Work required: Present the data once more in exactly its original form.
========
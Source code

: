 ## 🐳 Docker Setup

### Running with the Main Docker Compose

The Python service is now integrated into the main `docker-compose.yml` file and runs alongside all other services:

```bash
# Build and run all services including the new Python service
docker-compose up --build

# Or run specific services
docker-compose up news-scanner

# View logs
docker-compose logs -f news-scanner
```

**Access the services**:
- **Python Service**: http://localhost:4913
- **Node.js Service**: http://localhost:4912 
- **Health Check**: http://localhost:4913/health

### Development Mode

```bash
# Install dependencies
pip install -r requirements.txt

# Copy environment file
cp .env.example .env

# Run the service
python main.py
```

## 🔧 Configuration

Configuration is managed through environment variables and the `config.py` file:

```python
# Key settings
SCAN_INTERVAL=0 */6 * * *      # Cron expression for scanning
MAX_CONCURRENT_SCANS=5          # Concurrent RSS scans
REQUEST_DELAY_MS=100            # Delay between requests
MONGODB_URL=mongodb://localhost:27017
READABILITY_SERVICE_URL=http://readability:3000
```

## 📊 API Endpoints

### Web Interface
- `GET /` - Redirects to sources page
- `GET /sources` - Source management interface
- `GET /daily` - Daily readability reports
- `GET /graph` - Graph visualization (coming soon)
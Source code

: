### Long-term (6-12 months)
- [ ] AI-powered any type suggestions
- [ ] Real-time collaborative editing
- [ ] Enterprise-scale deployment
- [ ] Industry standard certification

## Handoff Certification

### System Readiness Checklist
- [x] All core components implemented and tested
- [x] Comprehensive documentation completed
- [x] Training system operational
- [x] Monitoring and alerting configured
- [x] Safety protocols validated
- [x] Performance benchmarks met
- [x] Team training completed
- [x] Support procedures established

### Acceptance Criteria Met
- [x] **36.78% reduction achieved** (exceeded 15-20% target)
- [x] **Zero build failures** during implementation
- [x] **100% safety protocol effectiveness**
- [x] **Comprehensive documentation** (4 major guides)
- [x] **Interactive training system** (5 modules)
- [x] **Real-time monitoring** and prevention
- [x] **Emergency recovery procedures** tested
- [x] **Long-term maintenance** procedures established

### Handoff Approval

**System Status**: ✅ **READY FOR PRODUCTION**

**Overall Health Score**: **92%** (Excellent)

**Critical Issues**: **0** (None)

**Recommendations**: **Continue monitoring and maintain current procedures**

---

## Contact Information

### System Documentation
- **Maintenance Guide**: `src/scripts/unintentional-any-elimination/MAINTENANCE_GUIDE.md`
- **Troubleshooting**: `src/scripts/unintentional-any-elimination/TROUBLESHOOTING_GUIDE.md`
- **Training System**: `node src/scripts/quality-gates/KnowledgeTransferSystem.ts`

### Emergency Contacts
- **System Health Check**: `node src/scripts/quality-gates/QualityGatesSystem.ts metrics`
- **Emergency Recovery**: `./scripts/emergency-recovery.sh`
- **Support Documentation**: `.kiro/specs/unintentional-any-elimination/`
========
Result of this exercise:
Source code

: ## 🐳 Docker Setup

### Running with the Main Docker Compose

The Python service is now integrated into the main `docker-compose.yml` file and runs alongside all other services:

```bash
# Build and run all services including the new Python service
docker-compose up --build

# Or run specific services
docker-compose up news-scanner

# View logs
docker-compose logs -f news-scanner
```

**Access the services**:
- **Python Service**: http://localhost:4913
- **Node.js Service**: http://localhost:4912 
- **Health Check**: http://localhost:4913/health

### Development Mode

```bash
# Install dependencies
pip install -r requirements.txt

# Copy environment file
cp .env.example .env

# Run the service
python main.py
```

## 🔧 Configuration

Configuration is managed through environment variables and the `config.py` file:

```python
# Key settings
SCAN_INTERVAL=0 */6 * * *      # Cron expression for scanning
MAX_CONCURRENT_SCANS=5          # Concurrent RSS scans
REQUEST_DELAY_MS=100            # Delay between requests
MONGODB_URL=mongodb://localhost:27017
READABILITY_SERVICE_URL=http://readability:3000
```

## 📊 API Endpoints

### Web Interface
- `GET /` - Redirects to sources page
- `GET /sources` - Source management interface
- `GET /daily` - Daily readability reports
- `GET /graph` - Graph visualization (coming soon)
Source code

:### Long-term (6-12 months)
- [ ] AI-powered any type suggestions
- [ ] Real-time collaborative editing
- [ ] Enterprise-scale deployment
- [ ] Industry standard certification

## Handoff Certification

### System Readiness Checklist
- [x] All core components implemented and tested
- [x] Comprehensive documentation completed
- [x] Training system operational
- [x] Monitoring and alerting configured
- [x] Safety protocols validated
- [x] Performance benchmarks met
- [x] Team training completed
- [x] Support procedures established

### Acceptance Criteria Met
- [x] **36.78% reduction achieved** (exceeded 15-20% target)
- [x] **Zero build failures** during implementation
- [x] **100% safety protocol effectiveness**
- [x] **Comprehensive documentation** (4 major guides)
- [x] **Interactive training system** (5 modules)
- [x] **Real-time monitoring** and prevention
- [x] **Emergency recovery procedures** tested
- [x] **Long-term maintenance** procedures established

### Handoff Approval

**System Status**: ✅ **READY FOR PRODUCTION**

**Overall Health Score**: **92%** (Excellent)

**Critical Issues**: **0** (None)

**Recommendations**: **Continue monitoring and maintain current procedures**

---

## Contact Information

### System Documentation
- **Maintenance Guide**: `src/scripts/unintentional-any-elimination/MAINTENANCE_GUIDE.md`
- **Troubleshooting**: `src/scripts/unintentional-any-elimination/TROUBLESHOOTING_GUIDE.md`
- **Training System**: `node src/scripts/quality-gates/KnowledgeTransferSystem.ts`

### Emergency Contacts
- **System Health Check**: `node src/scripts/quality-gates/QualityGatesSystem.ts metrics`
- **Emergency Recovery**: `./scripts/emergency-recovery.sh`
- **Support Documentation**: `.kiro/specs/unintentional-any-elimination/`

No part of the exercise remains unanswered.